■ THE DATA ■
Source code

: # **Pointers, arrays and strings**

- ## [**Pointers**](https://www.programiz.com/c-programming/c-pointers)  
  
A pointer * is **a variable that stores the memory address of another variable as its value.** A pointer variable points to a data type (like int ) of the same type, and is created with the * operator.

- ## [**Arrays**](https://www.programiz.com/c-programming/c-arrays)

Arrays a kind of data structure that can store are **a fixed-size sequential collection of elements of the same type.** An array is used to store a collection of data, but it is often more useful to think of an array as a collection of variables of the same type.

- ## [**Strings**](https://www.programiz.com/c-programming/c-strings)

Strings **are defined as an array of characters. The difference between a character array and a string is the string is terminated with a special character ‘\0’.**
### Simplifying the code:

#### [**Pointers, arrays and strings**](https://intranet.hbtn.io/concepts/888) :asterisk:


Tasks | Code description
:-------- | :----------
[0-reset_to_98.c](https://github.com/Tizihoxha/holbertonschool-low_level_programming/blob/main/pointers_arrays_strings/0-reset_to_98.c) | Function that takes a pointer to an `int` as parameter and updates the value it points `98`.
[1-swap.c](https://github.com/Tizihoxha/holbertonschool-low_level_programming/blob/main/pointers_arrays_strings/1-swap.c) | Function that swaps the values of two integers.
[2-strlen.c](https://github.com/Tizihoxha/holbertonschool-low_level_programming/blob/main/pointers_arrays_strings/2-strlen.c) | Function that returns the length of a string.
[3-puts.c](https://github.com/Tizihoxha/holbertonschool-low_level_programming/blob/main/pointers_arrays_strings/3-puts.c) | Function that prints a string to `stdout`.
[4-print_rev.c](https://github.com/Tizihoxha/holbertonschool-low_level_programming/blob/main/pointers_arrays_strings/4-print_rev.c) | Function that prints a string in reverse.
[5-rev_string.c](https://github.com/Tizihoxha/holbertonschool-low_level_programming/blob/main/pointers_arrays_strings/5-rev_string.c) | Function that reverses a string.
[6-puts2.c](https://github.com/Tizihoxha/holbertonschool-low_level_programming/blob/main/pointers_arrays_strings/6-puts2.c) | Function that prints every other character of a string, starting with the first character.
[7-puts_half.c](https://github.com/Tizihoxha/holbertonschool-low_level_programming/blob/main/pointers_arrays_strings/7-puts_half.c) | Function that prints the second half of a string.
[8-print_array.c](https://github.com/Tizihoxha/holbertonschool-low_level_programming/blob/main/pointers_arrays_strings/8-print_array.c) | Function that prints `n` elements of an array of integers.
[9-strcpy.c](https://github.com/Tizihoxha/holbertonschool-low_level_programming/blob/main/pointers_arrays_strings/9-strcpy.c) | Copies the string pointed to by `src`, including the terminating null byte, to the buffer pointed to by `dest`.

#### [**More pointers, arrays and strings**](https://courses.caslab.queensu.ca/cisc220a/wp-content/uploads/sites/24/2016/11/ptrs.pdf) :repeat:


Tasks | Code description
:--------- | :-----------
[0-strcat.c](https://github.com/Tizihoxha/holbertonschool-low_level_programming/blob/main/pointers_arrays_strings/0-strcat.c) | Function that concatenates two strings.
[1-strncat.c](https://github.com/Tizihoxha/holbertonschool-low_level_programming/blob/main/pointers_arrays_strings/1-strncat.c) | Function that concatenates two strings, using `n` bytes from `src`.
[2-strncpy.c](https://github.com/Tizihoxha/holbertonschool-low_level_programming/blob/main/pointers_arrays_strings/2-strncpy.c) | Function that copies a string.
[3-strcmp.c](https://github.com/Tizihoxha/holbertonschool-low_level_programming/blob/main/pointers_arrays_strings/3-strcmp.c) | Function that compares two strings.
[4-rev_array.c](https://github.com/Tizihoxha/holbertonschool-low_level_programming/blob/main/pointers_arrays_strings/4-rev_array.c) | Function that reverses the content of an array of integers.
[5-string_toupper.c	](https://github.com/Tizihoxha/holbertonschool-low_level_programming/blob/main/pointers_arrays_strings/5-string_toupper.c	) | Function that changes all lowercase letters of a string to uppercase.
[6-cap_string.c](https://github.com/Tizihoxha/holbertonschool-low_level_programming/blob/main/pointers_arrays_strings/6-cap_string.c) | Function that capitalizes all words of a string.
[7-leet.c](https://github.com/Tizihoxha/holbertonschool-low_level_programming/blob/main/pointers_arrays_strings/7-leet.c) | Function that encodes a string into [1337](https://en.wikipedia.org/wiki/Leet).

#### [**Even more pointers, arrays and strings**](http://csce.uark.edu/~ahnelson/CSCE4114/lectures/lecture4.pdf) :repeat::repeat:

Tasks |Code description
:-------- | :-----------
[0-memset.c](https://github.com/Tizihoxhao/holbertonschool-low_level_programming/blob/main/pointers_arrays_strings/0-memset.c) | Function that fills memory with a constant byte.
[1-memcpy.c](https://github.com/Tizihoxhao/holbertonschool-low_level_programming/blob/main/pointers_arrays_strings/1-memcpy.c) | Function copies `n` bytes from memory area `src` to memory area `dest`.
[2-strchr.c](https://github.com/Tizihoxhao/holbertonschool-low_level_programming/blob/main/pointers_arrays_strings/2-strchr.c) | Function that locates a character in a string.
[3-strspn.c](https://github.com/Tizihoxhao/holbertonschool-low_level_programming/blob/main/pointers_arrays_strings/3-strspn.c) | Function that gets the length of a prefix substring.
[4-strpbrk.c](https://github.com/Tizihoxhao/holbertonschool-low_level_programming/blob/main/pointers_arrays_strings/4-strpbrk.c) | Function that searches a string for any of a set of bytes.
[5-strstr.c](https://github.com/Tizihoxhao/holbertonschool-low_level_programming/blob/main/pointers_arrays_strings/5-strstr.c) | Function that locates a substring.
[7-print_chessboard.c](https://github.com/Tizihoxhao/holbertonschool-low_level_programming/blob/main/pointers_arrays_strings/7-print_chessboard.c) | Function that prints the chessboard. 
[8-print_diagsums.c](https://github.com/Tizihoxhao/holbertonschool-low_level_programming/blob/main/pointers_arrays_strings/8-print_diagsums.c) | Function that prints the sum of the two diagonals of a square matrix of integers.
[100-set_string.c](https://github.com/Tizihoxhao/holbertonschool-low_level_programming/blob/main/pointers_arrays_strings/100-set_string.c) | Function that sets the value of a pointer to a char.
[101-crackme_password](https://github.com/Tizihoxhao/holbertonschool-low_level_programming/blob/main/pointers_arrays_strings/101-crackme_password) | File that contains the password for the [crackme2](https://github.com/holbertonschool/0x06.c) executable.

■ TASK BRIEF ■
Reproduce each line of the entries in which the word "from" is found.

■ EXERCISE OUTPUT ■
[1-strncat.c](https://github.com/Tizihoxha/holbertonschool-low_level_programming/blob/main/pointers_arrays_strings/1-strncat.c) | Function that concatenates two strings, using `n` bytes from `src`.
[1-memcpy.c](https://github.com/Tizihoxhao/holbertonschool-low_level_programming/blob/main/pointers_arrays_strings/1-memcpy.c) | Function copies `n` bytes from memory area `src` to memory area `dest`.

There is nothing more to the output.